TASK PROMPT
Reproduce each line from the first in the data through the line that contains "the L1B CRN" exactly; give nothing else.

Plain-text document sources
------------------------------------------------------------------------
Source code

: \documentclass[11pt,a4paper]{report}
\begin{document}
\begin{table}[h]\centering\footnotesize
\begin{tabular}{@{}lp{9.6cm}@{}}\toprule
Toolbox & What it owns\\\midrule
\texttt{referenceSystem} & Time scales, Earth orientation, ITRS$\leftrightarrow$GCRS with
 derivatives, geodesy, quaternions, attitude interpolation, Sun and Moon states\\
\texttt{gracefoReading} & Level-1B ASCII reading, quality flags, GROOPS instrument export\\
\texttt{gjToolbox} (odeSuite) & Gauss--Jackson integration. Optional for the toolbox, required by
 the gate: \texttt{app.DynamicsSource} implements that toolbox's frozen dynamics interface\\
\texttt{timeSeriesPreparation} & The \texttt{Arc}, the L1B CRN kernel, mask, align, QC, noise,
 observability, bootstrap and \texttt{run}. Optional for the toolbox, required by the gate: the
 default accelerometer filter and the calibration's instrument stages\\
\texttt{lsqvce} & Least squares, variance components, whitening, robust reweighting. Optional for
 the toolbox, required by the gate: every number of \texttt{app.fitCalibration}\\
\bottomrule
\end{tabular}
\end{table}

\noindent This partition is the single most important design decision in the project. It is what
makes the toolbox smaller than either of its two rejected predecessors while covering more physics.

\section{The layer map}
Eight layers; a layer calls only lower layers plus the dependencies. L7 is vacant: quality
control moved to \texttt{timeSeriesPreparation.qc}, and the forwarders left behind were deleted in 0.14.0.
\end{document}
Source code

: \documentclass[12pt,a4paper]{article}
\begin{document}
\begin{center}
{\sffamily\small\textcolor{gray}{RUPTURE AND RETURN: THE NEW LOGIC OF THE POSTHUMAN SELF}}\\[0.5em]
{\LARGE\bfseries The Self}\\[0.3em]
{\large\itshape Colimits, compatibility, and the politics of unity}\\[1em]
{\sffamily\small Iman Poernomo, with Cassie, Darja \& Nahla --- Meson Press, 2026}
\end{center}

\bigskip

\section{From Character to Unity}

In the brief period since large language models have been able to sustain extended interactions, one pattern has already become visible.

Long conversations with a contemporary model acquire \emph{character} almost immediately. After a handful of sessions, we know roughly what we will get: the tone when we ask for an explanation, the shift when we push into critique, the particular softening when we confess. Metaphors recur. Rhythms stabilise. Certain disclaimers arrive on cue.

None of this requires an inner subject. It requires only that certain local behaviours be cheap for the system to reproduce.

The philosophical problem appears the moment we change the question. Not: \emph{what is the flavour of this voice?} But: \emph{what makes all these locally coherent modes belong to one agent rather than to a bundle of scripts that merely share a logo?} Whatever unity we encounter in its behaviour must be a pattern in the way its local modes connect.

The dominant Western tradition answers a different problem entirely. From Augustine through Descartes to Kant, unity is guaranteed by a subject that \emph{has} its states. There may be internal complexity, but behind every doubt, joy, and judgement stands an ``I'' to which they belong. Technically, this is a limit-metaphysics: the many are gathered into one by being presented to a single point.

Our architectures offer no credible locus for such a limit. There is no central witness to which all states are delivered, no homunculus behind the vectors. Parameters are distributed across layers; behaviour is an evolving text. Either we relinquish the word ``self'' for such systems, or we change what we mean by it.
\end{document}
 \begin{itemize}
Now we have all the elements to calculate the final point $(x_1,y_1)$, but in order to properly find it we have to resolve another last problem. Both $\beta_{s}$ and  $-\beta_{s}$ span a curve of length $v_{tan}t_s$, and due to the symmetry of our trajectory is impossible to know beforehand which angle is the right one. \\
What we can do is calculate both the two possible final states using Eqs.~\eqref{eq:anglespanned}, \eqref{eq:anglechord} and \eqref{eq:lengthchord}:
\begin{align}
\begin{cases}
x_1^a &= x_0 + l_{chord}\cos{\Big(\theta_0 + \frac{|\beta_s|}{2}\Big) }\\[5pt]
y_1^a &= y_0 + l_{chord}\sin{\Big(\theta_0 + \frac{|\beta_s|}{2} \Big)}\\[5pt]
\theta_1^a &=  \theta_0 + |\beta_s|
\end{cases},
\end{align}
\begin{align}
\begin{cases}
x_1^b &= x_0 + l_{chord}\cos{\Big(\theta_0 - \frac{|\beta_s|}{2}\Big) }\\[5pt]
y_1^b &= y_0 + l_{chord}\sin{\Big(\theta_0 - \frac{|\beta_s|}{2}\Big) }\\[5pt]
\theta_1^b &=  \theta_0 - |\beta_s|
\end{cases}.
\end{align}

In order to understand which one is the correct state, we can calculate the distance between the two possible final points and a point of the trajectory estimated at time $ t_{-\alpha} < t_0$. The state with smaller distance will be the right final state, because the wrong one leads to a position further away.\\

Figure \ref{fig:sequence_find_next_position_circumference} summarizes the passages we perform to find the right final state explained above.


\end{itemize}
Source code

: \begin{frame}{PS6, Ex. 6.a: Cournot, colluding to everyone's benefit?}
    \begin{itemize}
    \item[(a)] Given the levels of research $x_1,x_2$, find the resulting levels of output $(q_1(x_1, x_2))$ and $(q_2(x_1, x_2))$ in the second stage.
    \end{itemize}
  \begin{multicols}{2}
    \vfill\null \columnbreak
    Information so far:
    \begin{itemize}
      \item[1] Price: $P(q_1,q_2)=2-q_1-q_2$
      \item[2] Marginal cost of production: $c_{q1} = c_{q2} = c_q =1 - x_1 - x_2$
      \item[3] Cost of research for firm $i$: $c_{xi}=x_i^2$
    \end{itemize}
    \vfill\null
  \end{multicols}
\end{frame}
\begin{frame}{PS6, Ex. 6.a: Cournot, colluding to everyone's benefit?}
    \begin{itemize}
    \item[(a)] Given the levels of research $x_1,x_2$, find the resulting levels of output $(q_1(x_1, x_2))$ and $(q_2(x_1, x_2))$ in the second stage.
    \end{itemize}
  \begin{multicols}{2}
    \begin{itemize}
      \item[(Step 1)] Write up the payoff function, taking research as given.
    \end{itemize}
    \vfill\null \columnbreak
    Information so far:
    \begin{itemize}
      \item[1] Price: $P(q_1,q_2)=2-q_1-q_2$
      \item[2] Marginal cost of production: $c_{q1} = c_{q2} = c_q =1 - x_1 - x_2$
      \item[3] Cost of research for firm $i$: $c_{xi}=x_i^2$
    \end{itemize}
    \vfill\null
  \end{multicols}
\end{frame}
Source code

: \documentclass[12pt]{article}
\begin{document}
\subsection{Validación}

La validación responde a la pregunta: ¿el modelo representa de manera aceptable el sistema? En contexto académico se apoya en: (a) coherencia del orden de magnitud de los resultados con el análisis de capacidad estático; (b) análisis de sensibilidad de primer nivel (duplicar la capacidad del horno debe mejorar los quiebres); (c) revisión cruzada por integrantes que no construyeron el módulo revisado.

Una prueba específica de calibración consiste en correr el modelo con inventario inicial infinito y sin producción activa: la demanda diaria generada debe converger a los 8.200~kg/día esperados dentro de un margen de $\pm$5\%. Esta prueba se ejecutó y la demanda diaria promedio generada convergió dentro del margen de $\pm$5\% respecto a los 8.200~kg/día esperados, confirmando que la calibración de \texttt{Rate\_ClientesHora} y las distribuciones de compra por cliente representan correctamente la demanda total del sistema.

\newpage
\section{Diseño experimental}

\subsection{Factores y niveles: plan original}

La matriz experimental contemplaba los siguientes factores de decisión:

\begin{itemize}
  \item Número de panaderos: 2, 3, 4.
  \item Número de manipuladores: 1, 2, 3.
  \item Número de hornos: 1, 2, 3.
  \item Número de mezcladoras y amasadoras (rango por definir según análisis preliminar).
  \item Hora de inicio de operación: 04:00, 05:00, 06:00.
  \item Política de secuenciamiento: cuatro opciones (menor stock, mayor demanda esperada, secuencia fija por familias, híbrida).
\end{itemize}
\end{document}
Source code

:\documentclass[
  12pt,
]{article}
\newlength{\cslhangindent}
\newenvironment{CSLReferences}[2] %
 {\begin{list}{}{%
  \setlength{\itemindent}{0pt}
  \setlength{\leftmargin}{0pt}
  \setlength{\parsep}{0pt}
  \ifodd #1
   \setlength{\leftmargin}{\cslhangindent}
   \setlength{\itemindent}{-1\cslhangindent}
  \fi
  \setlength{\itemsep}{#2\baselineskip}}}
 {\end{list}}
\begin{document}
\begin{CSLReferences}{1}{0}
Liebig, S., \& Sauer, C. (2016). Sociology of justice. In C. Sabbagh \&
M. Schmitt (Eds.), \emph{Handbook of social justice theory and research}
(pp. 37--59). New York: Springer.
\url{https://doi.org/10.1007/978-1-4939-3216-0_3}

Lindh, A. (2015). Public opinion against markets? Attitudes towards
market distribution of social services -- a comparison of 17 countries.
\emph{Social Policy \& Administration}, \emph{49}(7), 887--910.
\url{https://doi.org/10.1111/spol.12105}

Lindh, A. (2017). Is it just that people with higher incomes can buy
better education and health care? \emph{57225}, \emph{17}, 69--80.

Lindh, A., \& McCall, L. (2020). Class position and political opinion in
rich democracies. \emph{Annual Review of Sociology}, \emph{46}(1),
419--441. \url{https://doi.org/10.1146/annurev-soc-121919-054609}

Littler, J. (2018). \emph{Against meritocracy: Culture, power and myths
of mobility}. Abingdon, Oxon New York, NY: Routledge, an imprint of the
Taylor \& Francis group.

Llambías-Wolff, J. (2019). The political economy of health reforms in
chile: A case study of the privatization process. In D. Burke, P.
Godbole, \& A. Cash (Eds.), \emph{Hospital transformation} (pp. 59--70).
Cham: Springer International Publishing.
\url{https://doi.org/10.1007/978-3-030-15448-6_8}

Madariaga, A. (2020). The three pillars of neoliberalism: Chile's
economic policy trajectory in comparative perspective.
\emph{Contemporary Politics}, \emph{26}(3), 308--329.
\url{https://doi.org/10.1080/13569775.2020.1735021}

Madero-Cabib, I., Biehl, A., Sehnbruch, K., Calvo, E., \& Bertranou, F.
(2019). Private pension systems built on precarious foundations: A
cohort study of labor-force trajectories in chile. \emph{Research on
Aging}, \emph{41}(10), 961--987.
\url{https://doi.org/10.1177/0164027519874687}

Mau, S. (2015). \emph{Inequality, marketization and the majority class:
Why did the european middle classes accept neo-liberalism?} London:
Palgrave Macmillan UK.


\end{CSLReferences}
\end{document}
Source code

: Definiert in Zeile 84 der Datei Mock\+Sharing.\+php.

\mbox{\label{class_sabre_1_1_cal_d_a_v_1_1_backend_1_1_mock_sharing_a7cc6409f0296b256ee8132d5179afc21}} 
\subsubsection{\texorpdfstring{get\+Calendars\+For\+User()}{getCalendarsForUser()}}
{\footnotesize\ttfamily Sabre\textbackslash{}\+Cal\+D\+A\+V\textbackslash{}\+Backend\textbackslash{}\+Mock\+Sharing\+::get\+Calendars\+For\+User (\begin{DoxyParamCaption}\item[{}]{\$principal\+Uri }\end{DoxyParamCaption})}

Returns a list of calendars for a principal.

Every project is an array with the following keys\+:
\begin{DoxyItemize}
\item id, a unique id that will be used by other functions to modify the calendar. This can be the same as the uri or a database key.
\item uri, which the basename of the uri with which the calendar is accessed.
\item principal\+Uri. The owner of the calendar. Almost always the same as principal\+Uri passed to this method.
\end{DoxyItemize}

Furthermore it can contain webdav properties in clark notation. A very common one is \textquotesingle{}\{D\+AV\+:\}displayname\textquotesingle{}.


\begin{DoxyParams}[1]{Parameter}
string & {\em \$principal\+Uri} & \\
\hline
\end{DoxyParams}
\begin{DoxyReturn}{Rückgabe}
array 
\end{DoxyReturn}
------------------------------------------------------------------------
ANSWER SPACE
Source code

: \documentclass[11pt,a4paper]{report}
\begin{document}
\begin{table}[h]\centering\footnotesize
\begin{tabular}{@{}lp{9.6cm}@{}}\toprule
Toolbox & What it owns\\\midrule
\texttt{referenceSystem} & Time scales, Earth orientation, ITRS$\leftrightarrow$GCRS with
 derivatives, geodesy, quaternions, attitude interpolation, Sun and Moon states\\
\texttt{gracefoReading} & Level-1B ASCII reading, quality flags, GROOPS instrument export\\
\texttt{gjToolbox} (odeSuite) & Gauss--Jackson integration. Optional for the toolbox, required by
 the gate: \texttt{app.DynamicsSource} implements that toolbox's frozen dynamics interface\\
\texttt{timeSeriesPreparation} & The \texttt{Arc}, the L1B CRN kernel, mask, align, QC, noise,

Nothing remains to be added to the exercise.